(Dataset entries)
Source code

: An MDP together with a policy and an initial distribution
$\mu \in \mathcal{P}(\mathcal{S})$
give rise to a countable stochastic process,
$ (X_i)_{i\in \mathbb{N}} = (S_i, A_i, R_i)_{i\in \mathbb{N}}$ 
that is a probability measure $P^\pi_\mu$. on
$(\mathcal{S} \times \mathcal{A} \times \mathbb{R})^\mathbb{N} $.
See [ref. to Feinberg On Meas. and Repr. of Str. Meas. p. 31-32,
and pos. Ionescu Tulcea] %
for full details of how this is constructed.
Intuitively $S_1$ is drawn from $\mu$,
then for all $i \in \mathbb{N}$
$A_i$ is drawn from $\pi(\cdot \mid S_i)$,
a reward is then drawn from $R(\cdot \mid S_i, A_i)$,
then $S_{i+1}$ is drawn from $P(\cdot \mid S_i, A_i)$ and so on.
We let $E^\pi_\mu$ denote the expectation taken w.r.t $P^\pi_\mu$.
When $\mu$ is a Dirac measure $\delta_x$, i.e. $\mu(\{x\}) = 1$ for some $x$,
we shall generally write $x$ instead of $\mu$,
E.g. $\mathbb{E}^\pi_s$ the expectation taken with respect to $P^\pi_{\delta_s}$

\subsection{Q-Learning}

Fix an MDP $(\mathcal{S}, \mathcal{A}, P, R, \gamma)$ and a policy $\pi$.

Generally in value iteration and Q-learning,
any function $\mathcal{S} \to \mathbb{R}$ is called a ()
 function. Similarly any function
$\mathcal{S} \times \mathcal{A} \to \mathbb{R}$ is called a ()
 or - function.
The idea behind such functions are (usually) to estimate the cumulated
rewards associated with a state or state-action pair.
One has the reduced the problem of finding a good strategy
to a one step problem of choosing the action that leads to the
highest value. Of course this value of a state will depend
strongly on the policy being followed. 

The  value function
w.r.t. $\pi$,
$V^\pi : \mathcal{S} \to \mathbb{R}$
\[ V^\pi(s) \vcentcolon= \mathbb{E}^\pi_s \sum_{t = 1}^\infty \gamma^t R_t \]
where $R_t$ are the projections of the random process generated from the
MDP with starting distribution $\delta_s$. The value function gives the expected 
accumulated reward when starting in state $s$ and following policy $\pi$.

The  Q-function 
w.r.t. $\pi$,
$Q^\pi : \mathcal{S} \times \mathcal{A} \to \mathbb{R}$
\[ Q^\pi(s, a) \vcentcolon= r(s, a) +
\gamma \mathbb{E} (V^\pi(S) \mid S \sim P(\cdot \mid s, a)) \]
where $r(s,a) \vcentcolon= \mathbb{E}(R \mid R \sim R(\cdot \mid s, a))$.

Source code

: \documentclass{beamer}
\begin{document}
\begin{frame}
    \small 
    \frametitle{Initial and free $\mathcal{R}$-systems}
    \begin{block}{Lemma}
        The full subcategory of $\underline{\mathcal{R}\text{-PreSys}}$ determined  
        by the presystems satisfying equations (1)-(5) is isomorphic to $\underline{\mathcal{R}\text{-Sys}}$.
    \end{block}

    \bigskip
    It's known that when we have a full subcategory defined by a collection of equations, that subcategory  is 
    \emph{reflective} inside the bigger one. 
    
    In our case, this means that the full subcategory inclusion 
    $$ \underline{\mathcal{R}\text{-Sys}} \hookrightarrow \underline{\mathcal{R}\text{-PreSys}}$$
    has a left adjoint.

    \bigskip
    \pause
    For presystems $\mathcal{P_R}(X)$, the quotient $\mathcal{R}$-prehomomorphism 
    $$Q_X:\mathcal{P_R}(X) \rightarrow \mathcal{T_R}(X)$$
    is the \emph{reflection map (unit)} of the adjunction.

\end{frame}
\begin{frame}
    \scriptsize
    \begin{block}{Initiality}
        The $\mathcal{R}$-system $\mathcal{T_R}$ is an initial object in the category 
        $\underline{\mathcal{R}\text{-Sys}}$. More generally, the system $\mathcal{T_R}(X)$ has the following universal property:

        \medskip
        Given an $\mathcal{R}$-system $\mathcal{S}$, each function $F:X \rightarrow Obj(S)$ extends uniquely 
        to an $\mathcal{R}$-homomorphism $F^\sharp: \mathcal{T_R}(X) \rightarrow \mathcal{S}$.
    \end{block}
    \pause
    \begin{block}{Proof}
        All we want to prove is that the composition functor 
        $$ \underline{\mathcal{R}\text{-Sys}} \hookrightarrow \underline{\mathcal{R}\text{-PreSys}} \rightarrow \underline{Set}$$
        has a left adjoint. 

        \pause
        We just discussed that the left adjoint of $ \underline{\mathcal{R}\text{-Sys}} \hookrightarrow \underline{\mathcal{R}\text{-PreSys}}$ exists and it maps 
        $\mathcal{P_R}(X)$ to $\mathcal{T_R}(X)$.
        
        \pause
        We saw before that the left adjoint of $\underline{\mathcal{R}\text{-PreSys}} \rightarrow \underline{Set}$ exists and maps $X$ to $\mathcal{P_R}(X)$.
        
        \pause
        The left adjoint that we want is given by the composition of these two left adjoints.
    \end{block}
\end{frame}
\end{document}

- WORK TO BE COMPLETED -
Each record is to be restated word for word.

- OUTPUT FOR THIS TASK -
Source code

: An MDP together with a policy and an initial distribution
$\mu \in \mathcal{P}(\mathcal{S})$
give rise to a countable stochastic process,
$ (X_i)_{i\in \mathbb{N}} = (S_i, A_i, R_i)_{i\in \mathbb{N}}$ 
that is a probability measure $P^\pi_\mu$. on
$(\mathcal{S} \times \mathcal{A} \times \mathbb{R})^\mathbb{N} $.
See [ref. to Feinberg On Meas. and Repr. of Str. Meas. p. 31-32,
and pos. Ionescu Tulcea] %
for full details of how this is constructed.
Intuitively $S_1$ is drawn from $\mu$,
then for all $i \in \mathbb{N}$
$A_i$ is drawn from $\pi(\cdot \mid S_i)$,
a reward is then drawn from $R(\cdot \mid S_i, A_i)$,
then $S_{i+1}$ is drawn from $P(\cdot \mid S_i, A_i)$ and so on.
We let $E^\pi_\mu$ denote the expectation taken w.r.t $P^\pi_\mu$.
When $\mu$ is a Dirac measure $\delta_x$, i.e. $\mu(\{x\}) = 1$ for some $x$,
we shall generally write $x$ instead of $\mu$,
E.g. $\mathbb{E}^\pi_s$ the expectation taken with respect to $P^\pi_{\delta_s}$

\subsection{Q-Learning}

Fix an MDP $(\mathcal{S}, \mathcal{A}, P, R, \gamma)$ and a policy $\pi$.

Generally in value iteration and Q-learning,
any function $\mathcal{S} \to \mathbb{R}$ is called a ()
 function. Similarly any function
$\mathcal{S} \times \mathcal{A} \to \mathbb{R}$ is called a ()
 or - function.
The idea behind such functions are (usually) to estimate the cumulated
rewards associated with a state or state-action pair.
One has the reduced the problem of finding a good strategy
to a one step problem of choosing the action that leads to the
highest value. Of course this value of a state will depend
strongly on the policy being followed. 

The  value function
w.r.t. $\pi$,
$V^\pi : \mathcal{S} \to \mathbb{R}$
\[ V^\pi(s) \vcentcolon= \mathbb{E}^\pi_s \sum_{t = 1}^\infty \gamma^t R_t \]
where $R_t$ are the projections of the random process generated from the
MDP with starting distribution $\delta_s$. The value function gives the expected 
accumulated reward when starting in state $s$ and following policy $\pi$.

The  Q-function 
w.r.t. $\pi$,
$Q^\pi : \mathcal{S} \times \mathcal{A} \to \mathbb{R}$
\[ Q^\pi(s, a) \vcentcolon= r(s, a) +
\gamma \mathbb{E} (V^\pi(S) \mid S \sim P(\cdot \mid s, a)) \]
where $r(s,a) \vcentcolon= \mathbb{E}(R \mid R \sim R(\cdot \mid s, a))$.

Source code

: \documentclass{beamer}
\begin{document}
\begin{frame}
    \small 
    \frametitle{Initial and free $\mathcal{R}$-systems}
    \begin{block}{Lemma}
        The full subcategory of $\underline{\mathcal{R}\text{-PreSys}}$ determined  
        by the presystems satisfying equations (1)-(5) is isomorphic to $\underline{\mathcal{R}\text{-Sys}}$.
    \end{block}

    \bigskip
    It's known that when we have a full subcategory defined by a collection of equations, that subcategory  is 
    \emph{reflective} inside the bigger one. 
    
    In our case, this means that the full subcategory inclusion 
    $$ \underline{\mathcal{R}\text{-Sys}} \hookrightarrow \underline{\mathcal{R}\text{-PreSys}}$$
    has a left adjoint.

    \bigskip
    \pause
    For presystems $\mathcal{P_R}(X)$, the quotient $\mathcal{R}$-prehomomorphism 
    $$Q_X:\mathcal{P_R}(X) \rightarrow \mathcal{T_R}(X)$$
    is the \emph{reflection map (unit)} of the adjunction.

\end{frame}
\begin{frame}
    \scriptsize
    \begin{block}{Initiality}
        The $\mathcal{R}$-system $\mathcal{T_R}$ is an initial object in the category 
        $\underline{\mathcal{R}\text{-Sys}}$. More generally, the system $\mathcal{T_R}(X)$ has the following universal property:

        \medskip
        Given an $\mathcal{R}$-system $\mathcal{S}$, each function $F:X \rightarrow Obj(S)$ extends uniquely 
        to an $\mathcal{R}$-homomorphism $F^\sharp: \mathcal{T_R}(X) \rightarrow \mathcal{S}$.
    \end{block}
    \pause
    \begin{block}{Proof}
        All we want to prove is that the composition functor 
        $$ \underline{\mathcal{R}\text{-Sys}} \hookrightarrow \underline{\mathcal{R}\text{-PreSys}} \rightarrow \underline{Set}$$
        has a left adjoint. 

        \pause
        We just discussed that the left adjoint of $ \underline{\mathcal{R}\text{-Sys}} \hookrightarrow \underline{\mathcal{R}\text{-PreSys}}$ exists and it maps 
        $\mathcal{P_R}(X)$ to $\mathcal{T_R}(X)$.
        
        \pause
        We saw before that the left adjoint of $\underline{\mathcal{R}\text{-PreSys}} \rightarrow \underline{Set}$ exists and maps $X$ to $\mathcal{P_R}(X)$.
        
        \pause
        The left adjoint that we want is given by the composition of these two left adjoints.
    \end{block}
\end{frame}
\end{document}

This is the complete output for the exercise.